The 2012 Wolfson Economic prize has been won by Roger Bootle, who came up with a plan for how to cope with the demise of the euro. Bootle led a team from Capital Economics that submitted a plan called "Leaving the Euro: A Practical Guide" (PDF). It was deemed the best plan for a member state exiting the euro zone.
According to the plan, a country should prepare an exit plan in secret, and implement a new currency with a 1-1 value with the euro. Just as the switch is carried out, Bootle says that the ensuing devaluation of the currency would make the country in question competitive once again.
"The change of the exchange rate [will cause] the difference.
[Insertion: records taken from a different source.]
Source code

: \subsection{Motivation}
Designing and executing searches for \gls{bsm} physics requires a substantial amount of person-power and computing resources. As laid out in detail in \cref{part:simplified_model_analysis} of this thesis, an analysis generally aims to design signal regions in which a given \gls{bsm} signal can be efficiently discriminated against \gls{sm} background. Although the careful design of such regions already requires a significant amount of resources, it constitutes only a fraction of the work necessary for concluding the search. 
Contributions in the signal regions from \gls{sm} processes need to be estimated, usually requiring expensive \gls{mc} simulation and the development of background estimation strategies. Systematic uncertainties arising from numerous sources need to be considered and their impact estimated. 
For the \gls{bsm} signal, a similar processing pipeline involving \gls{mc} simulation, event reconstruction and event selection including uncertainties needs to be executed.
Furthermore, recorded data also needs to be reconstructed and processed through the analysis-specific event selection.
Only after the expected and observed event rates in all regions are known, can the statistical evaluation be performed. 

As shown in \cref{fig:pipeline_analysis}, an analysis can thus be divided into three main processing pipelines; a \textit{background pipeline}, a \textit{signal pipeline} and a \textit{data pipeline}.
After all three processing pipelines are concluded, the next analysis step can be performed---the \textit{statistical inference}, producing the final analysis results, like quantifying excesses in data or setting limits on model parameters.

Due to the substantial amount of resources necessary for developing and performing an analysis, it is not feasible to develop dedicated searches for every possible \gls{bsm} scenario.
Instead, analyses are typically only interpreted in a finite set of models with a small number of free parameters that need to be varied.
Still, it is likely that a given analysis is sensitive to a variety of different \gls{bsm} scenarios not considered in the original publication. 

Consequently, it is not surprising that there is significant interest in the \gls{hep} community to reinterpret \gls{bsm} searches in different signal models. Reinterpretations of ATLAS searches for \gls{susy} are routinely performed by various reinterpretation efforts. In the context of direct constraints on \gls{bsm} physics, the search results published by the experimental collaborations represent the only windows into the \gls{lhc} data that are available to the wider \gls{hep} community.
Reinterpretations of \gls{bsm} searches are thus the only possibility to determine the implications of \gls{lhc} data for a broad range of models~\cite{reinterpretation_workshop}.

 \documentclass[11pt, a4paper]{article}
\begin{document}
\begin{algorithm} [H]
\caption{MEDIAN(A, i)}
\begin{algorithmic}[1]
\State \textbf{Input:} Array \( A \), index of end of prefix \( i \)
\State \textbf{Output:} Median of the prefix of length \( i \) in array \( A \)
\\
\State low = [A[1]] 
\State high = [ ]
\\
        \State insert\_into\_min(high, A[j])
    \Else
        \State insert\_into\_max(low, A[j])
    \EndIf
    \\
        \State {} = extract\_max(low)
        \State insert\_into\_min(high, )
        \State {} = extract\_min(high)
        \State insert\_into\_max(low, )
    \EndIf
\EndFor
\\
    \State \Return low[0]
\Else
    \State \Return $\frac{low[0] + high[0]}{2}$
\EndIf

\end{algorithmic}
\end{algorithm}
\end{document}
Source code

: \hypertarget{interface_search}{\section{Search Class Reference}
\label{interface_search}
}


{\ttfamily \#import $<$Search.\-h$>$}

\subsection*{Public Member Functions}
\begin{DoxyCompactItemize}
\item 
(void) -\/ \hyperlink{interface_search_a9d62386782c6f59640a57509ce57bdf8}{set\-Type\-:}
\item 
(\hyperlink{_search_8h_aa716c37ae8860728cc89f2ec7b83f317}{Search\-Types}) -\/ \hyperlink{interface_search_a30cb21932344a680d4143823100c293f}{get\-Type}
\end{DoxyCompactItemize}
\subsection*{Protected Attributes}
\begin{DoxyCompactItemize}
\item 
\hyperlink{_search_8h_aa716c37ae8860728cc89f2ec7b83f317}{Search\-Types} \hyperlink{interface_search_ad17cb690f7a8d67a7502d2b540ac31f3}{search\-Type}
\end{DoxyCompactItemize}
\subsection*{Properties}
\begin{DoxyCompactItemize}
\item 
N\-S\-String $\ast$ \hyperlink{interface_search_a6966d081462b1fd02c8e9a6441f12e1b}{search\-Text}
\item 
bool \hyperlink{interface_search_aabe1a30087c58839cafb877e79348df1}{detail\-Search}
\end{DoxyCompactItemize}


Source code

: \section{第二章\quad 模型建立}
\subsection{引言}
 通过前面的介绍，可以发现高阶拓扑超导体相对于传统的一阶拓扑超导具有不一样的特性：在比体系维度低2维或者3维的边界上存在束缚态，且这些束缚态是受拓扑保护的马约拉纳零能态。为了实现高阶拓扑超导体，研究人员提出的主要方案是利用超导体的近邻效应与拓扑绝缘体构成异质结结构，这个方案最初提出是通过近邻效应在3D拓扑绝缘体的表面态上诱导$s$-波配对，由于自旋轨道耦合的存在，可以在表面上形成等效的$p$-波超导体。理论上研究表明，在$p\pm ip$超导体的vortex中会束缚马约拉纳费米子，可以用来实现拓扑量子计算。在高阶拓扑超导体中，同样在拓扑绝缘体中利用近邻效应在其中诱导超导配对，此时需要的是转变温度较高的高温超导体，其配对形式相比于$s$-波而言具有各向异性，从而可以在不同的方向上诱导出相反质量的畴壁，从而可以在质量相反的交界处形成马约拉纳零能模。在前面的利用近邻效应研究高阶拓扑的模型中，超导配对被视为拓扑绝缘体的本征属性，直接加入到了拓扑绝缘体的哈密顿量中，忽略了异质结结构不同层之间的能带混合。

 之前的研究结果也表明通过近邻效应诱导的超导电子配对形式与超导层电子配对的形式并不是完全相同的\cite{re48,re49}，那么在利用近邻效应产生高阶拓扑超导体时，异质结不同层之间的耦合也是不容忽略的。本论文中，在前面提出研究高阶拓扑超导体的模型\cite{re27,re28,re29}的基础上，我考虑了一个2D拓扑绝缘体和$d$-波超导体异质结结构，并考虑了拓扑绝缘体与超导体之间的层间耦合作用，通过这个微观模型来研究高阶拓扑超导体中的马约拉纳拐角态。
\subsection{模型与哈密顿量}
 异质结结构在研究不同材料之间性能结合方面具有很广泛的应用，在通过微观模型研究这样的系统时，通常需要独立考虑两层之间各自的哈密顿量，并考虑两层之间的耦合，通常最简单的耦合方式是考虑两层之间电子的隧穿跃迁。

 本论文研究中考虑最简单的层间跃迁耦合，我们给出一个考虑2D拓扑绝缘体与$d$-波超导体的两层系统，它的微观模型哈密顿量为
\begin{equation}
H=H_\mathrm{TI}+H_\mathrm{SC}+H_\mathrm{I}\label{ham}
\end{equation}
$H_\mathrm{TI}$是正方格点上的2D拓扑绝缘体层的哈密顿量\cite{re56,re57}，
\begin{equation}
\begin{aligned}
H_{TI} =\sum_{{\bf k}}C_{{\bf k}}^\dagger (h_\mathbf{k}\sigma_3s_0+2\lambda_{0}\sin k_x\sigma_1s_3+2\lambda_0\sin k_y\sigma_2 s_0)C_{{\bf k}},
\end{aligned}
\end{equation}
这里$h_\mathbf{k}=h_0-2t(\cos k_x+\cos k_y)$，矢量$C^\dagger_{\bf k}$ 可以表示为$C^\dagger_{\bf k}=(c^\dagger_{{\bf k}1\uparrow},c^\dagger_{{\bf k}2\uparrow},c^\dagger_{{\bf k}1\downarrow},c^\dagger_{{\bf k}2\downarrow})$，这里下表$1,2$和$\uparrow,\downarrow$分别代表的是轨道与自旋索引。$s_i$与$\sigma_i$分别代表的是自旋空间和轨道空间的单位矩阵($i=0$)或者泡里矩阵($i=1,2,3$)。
In a flash, [the country] will become competitive again," Bootle says. "The result of that will be a rise in exports, fall in imports, economic growth, and falling unemployment." Non-cash payments and euro notes would be used in transactions until the new currency could be instituted.
While the economist is loathe to deal in absolutes, he thinks that the chances of struggling countries like Greece, Italy, and Portugal would quickly depart from the euro zone if given the chance that his plan offers. The northern countries, centered around Germany, would maintain the interconnection that the euro provides.
"The conventional wisdom at the moment is that if the euro were to break up, [it would be] the disaster that we would all fear. I feel that this is 100 percent wrong," Bootle argues. "The disaster that we should all fear is that the euro zone staggers on, because that would ensure that there's no growth in most of Europe, and that brings all sorts of awful consequences with no hope, frankly, for the southern member countries of the euro zone."
Since the financial crisis, the European Union has struggled to keep its currency afloat due to the financial woes of many of its members. Numerous bailouts of problematic members such as Greece have not yet solved the crisis. The European Central Bank recently cut euro zone lending rates to record low numbers as part of a push to keep the euro going.
Bootle also weighs in on the current investment banking scandal centered around allegations of the manipulation of the Libor, a British interest rate between banks. "It's all very well to blame London for this, but what we know is that the banking industries are very strongly [connected] between the United States and London," Bootle says. "New York and London are like Siamese twins. I'd be very surprised if we aren't going to see New York embroiled as well."